En las democracias, la protección de la seguridad frente a la libertad tiene unos límites: la proporcionalidad en la propia protección a fin de no afectar de sobremanera los derechos y libertades, el control parlamentario, depositario de la representación de la soberanía nacional, y la limitación temporal a fin de no suspender las libertades de forma permanente.

Así, se hace bastante necesario, para proteger al pueblo, que un necesario Leviatán expanda todo su poder, de forma temporal, proporcional y controlada. La protección del Estado, su propia supervivencia como ente protector de la integridad nacional y de la seguridad de todos sus conciudadanos, es básica para la propia integridad física de las personas, es decir, la vida, que es el derecho sin el cual el resto de derechos no existirían.

Por otro lado, como politólogo, si bien demócrata convencido, no puedo dejar escapar la esencia del totalitarismo y el autoritarismo como sistemas políticos tan legítimos como las democracias. La protección de la nación soberana, como se ha comentado anteriormente, si bien a través de una cosmovisión muy concreta de tendencia comunitaria, se convierte en crucial para los sistemas dictatoriales.

Bien sea el Chile de Pinochet y la España de Franco o la Cuba de Castro y la República Popular China, los sistemas autoritarios o totalitarios tratan de imponer su cosmovisión controlando férreamente a todo el pueblo, haciendo prevalecer en todo momento de forma permanente la seguridad del Estado o de la Nación frente a las libertades individual. Además, carecen de todo tipo de control institucional al no existir una oposición real, mucho menos un parlamento efectivo con fuerzas opositoras que contrarresten el excesivo pero en ocasiones necesario poder del Estado.

Es la principal diferencia frente a los sistemas democráticos: la permanencia de la seguridad frente a la duración determinada de las democracias, el uso absoluto y monolítico del poder frente al control parlamentario pluralista, y el exceso frente a la proporcionalidad.

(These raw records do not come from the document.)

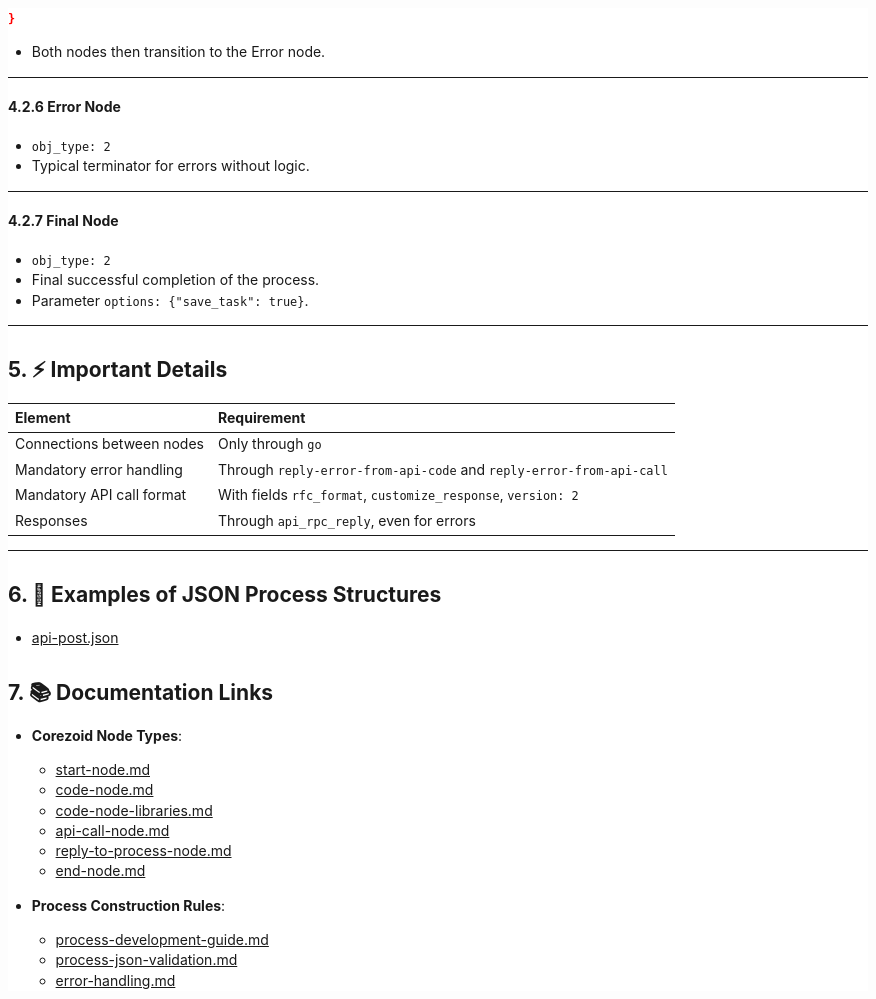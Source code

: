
 ```json
}
```

- Both nodes then transition to the Error node.

---

#### 4.2.6 Error Node

- `obj_type: 2`
- Typical terminator for errors without logic.

---

#### 4.2.7 Final Node

- `obj_type: 2`
- Final successful completion of the process.
- Parameter `options: {"save_task": true}`.

---

## 5. ⚡ Important Details

| Element | Requirement |
|:--------|:------------|
| Connections between nodes | Only through `go` |
| Mandatory error handling | Through `reply-error-from-api-code` and `reply-error-from-api-call` |
| Mandatory API call format | With fields `rfc_format`, `customize_response`, `version: 2` |
| Responses | Through `api_rpc_reply`, even for errors |

---

## 6. 🧱 Examples of JSON Process Structures
- [api-post.json](./samples/api-post.json)

## 7. 📚 Documentation Links

- **Corezoid Node Types**:
  - [start-node.md](./src/nodes/start-node.md)
  - [code-node.md](./src/nodes/code-node.md)
  - [code-node-libraries.md](./src/nodes/code-node-libraries.md)
  - [api-call-node.md](./src/nodes/api-call-node.md)
  - [reply-to-process-node.md](./src/nodes/reply-to-process-node.md)
  - [end-node.md](./src/nodes/end-node.md)

- **Process Construction Rules**:
  - [process-development-guide.md](./src/process/process-development-guide.md)
  - [process-json-validation.md](./src/process/process-json-validation.md)
  - [error-handling.md](./src/process/error-handling.md)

Les pongo un ejemplo muy claro: en un régimen excepcional democrático sigue persistiendo el propio Estado de Derecho y una teórica separación de poderes que permite al ciudadano que considere ilegítimamente vulnerados sus derechos fundamentales acudir a la justicia, mientras que en una dictadura eso no es posible, y solo hay mera protección retórica.

En definitiva, la seguridad del pueblo, de la ciudadanía, debe prevalecer frente a la libertad, aunque temporal, proporcional y controladamente coarten la libertad individual. Por pura supervivencia. Por eso necesitamos un Leviatán frente a nuestras libertades, aunque la mayor parte del tiempo es que ese Leviatán permanezca dormido.